LLM-as-judge — when the judge is another model — step 1 of 9
When assert runs out of road, send in another model
Lesson 01 ranked four eval patterns by strictness: exact match, contains, shape, judge. The first three are mechanical — string compare, regex, schema validate. The fourth is another model reading your model's output and grading it. That's LLM-as-judge.
You reach for it when the answer is correct in many forms ("explain photosynthesis to a 5-year-old," "translate this email," "draft a support reply") and string equality is useless. The 2023 paper that made this respectable, Judging LLM-as-a-Judge with MT-Bench and Chatbot Arena (Zheng et al., NeurIPS 2023, arxiv.org/abs/2306.05685), showed that GPT-4-as-judge agreed with human raters on over 80% of comparisons — the same level humans agree with each other. That's the green light the field needed.
It's also the pattern that ships the most subtle bugs.
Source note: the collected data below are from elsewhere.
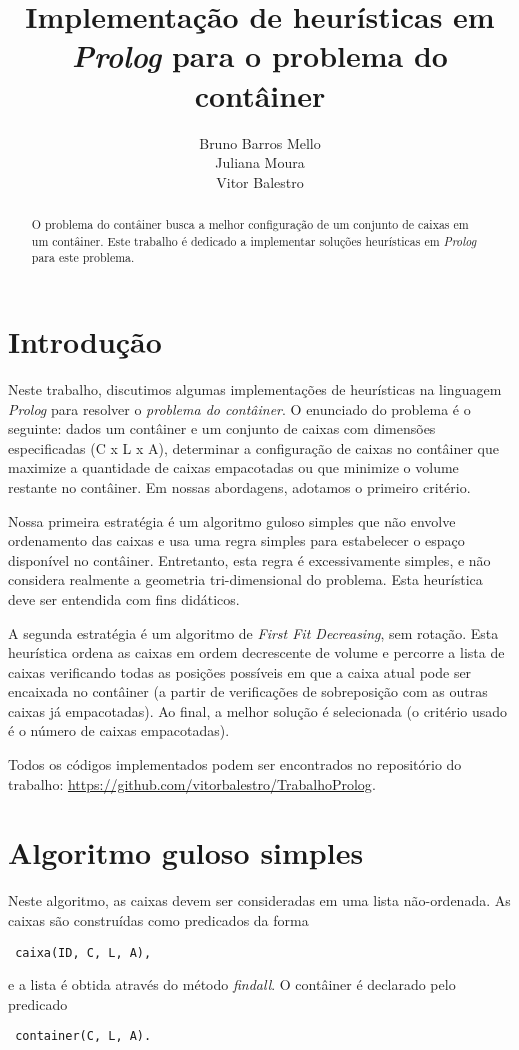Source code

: \documentclass[12pt]{article}
\title{Implementação de heurísticas em \emph{Prolog} para o problema do contâiner}
\author{Bruno Barros Mello\inst{1} \\ Juliana Moura\inst{1} \\  Vitor
  Balestro\inst{1,2} }
\begin{document}
\maketitle

\begin{abstract} O problema do contâiner busca a melhor configuração de um conjunto de caixas em um contâiner. Este trabalho é dedicado a implementar soluções heurísticas em \emph{Prolog} para este problema.

\end{abstract}


\section{Introdução}

Neste trabalho, discutimos algumas implementações de heurísticas na linguagem \emph{Prolog} para resolver o \emph{problema do contâiner}. O enunciado do problema é o seguinte: dados um contâiner e um conjunto de caixas com dimensões especificadas (C x L x A), determinar a configuração de caixas no contâiner que maximize a quantidade de caixas empacotadas ou que minimize o volume restante no contâiner. Em nossas abordagens, adotamos o primeiro critério.

Nossa primeira estratégia é um algoritmo guloso simples que não envolve ordenamento das caixas e usa uma regra simples para estabelecer o espaço disponível no contâiner. Entretanto, esta regra é excessivamente simples, e não considera realmente a geometria tri-dimensional do problema. Esta heurística deve ser entendida com fins didáticos.

A segunda estratégia é um algoritmo de \emph{First Fit Decreasing}, sem rotação. Esta heurística ordena as caixas em ordem decrescente de volume e percorre a lista de caixas verificando todas as posições possíveis em que a caixa atual pode ser encaixada no contâiner (a partir de verificações de sobreposição com as outras caixas já empacotadas). Ao final, a melhor solução é selecionada (o critério usado é o número de caixas empacotadas).

Todos os códigos implementados podem ser encontrados no repositório do trabalho: \url{https://github.com/vitorbalestro/TrabalhoProlog}.

\section{Algoritmo guloso simples}

Neste algoritmo, as caixas devem ser consideradas em uma lista não-ordenada. As caixas são construídas como predicados da forma
\begin{verbatim} caixa(ID, C, L, A),
\end{verbatim}
e a lista é obtida através do método \emph{findall}. O contâiner é declarado pelo predicado
\begin{verbatim} container(C, L, A).
\end{verbatim}
\end{document}
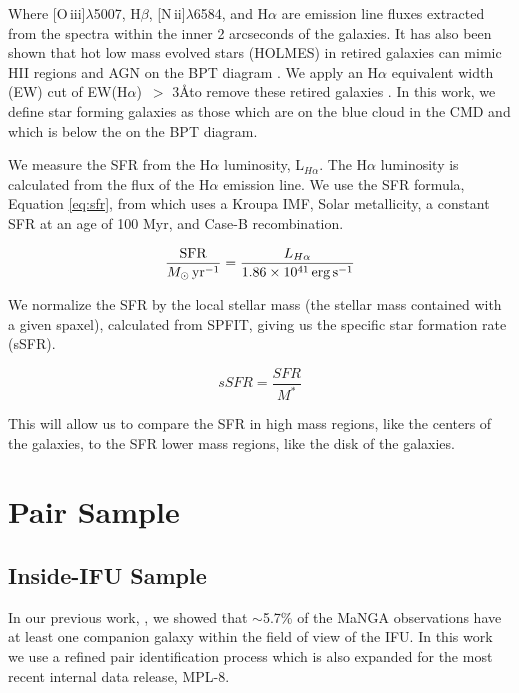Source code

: \documentclass[iop,revtex4,twocolumn,apj,numberedappendix,appendixfloats]{emulateapj}
\newcommand{\OIII}{[O\,{\sc iii}]}
\newcommand{\NII}{[N\,{\sc ii}]}
\newcommand{\angstrom}{\mbox{\normalfont\AA}}
\newcommand{\ewha}{EW(H$\alpha$)}
\begin{document}
Where \OIII$\lambda$5007, H$\beta$, \NII$\lambda$6584, and H$\alpha$ are emission line fluxes extracted from the spectra within the inner 2 arcseconds of the galaxies. It has also been shown that hot low mass evolved stars (HOLMES) in retired galaxies can mimic HII regions and AGN on the BPT diagram \citep{Stasinska:2008}. We apply an H$\alpha$ equivalent width (EW) cut of \ewha\ $>$ 3\angstrom to remove these retired galaxies \citet{Cid-Fernandes:2011}. In this work, we define star forming galaxies as those which are on the blue cloud in the CMD and which is below the \citet{Kewley:2001} on the BPT diagram.

We measure the SFR from the H$\alpha$ luminosity, L$_{H\alpha}$. The H$\alpha$ luminosity is calculated from the flux of the H$\alpha$ emission line. We use the SFR formula, Equation \ref{eq:sfr}, from \citet{Murphy:2011} which uses a Kroupa IMF, Solar metallicity, a constant SFR at an age of 100 Myr, and Case-B recombination. 

\begin{equation}\label{eq:sfr}
\frac{\rm{SFR}}{M_{\odot} \, \rm{yr^{-1}}} = \frac{L_{H\alpha}}{1.86 \times 10^{41}\, \rm{erg\,s}^{-1}}
\end{equation}

We normalize the SFR by the local stellar mass (the stellar mass contained with a given spaxel), calculated from SPFIT, giving us the specific star formation rate (sSFR). 

\begin{equation}
sSFR = \frac{SFR}{M^*}
\end{equation}

This will allow us to compare the SFR in high mass regions, like the centers of the galaxies, to the SFR lower mass regions, like the disk of the galaxies.

\section{Pair Sample}\label{sec:pair}

\subsection{Inside-IFU Sample}\label{sec:inside}
In our previous work, \citet{Fu:2018}, we showed that $\sim$5.7\% of the MaNGA observations have at least one companion galaxy within the field of view of the IFU. In this work we use a refined pair identification process which is also expanded for the most recent internal data release, MPL-8.
\end{document}
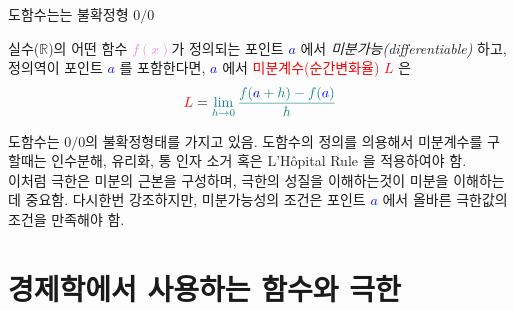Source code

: \documentclass[aspectratio=169]{beamer}
\begin{document}
\begin{frame}{도함수는는 불확정형 $ 0 / 0 $}
  \begin{definition}[도함수]
    실수($\mathbb{R}$)의 어떤 함수 \textcolor{violet}{$f(x)$}가 정의되는 포인트 \textcolor{blue}{\emph{$a$}} 에서 \emph{미분가능(differentiable)} 하고, 정의역이 포인트 \textcolor{blue}{\emph{$a$}} 를 포함한다면, \textcolor{blue}{\emph{$a$}} 에서 \textcolor{red}{미분계수(순간변화율)} \textcolor{red}{\emph{$L$}} 은 \\
    \begin{equation}
      \textcolor{red}{L} = \textcolor{teal}{\lim_{h \to 0} \frac{f(\textcolor{blue}{a}+h)-f(\textcolor{blue}{a})}{h}}
    \end{equation}
  \end{definition}
  \vspace{10pt}
  도함수는 $0/0$의 불확정형태를 가지고 있음. 도함수의 정의를 의용해서 미분계수를 구할때는 인수분해, 유리화, 통 인자 소거 혹은 L'Hôpital Rule 을 적용하여야 함. \\
  이처럼 극한은 미분의 근본을 구성하며, 극한의 성질을 이해하는것이 미분을 이해하는데 중요함. 다시한번 강조하지만, 미분가능성의 조건은 포인트 \textcolor{blue}{\emph{$a$}} 에서 올바른 극한값의 조건을 만족해야 함.
\end{frame}



\section{경제학에서 사용하는 함수와 극한}
\end{document}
Two shapes you'll see in the wild
| Shape | Question asked | Output |
|---|---|---|
| Pairwise | "Given outputs A and B, which is better?" | A / B / tie |
| Rubric | "Score this output against this rubric." | pass / fail (+ critique) |
Pairwise is what Chatbot Arena uses. Cheap relatively (you're not generating a number, just a vote), more consistent than absolute ratings — humans are better at "this one over that one" than "is this a 7 or an 8." Cost: O(n²) comparisons, no absolute quality floor.
Rubric is what you want for CI and regression evals. One number per case, plug into pytest, fail the build if the rate drops. Hamel Husain's blunt rule from his eval methodology guide: use binary pass/fail, not 1–5 Likert. Likert scores drift, the difference between a 3 and a 4 is undefined, and averaging them produces false precision. Binary forces you to write the rubric until it's unambiguous. (hamel.dev/blog/posts/llm-judge/)
What everyone calls it
| Framework | Primitive |
|---|---|
| LangSmith | evaluators — LLMEvaluator, custom rubric configs |
| OpenAI Evals | graders — score_model / label_model |
| Inspect AI (UK AISI) | scorers — model_graded_qa(), model_graded_fact() |
| Promptfoo | assert: llm-rubric, assert: factuality |
| DeepEval | GEval (Liu et al. G-Eval paper, arxiv.org/abs/2303.16634) |
| Anthropic SDK | No native primitive — use tools=[...] to force structured verdict (the "tool-use trick") |
Same primitive everywhere: send the input + output + rubric, get a structured verdict back. You'll write the framework-free version in step 8.
The trap that defines this lesson
LLM-as-judge has four documented biases — position, length, self-preference, style. They're not edge cases; they're the default. A judge will pick the first output you show it more often than chance. It will pick the longer output regardless of whether length matters. It will rate outputs from its own model family higher. Step 3 names them with citations and step 7 fixes the biggest one in code.
What you'll build
A judge_rubric(question, answer, rubric) that returns a binary
verdict + critique. Then a fix for the Likert-score trap. Then a
fix for position bias (the "run both orders, count consistent wins"
mitigation from Zheng et al.). Then a real pairwise judge that
detects its own bias and votes tie when it disagrees with itself.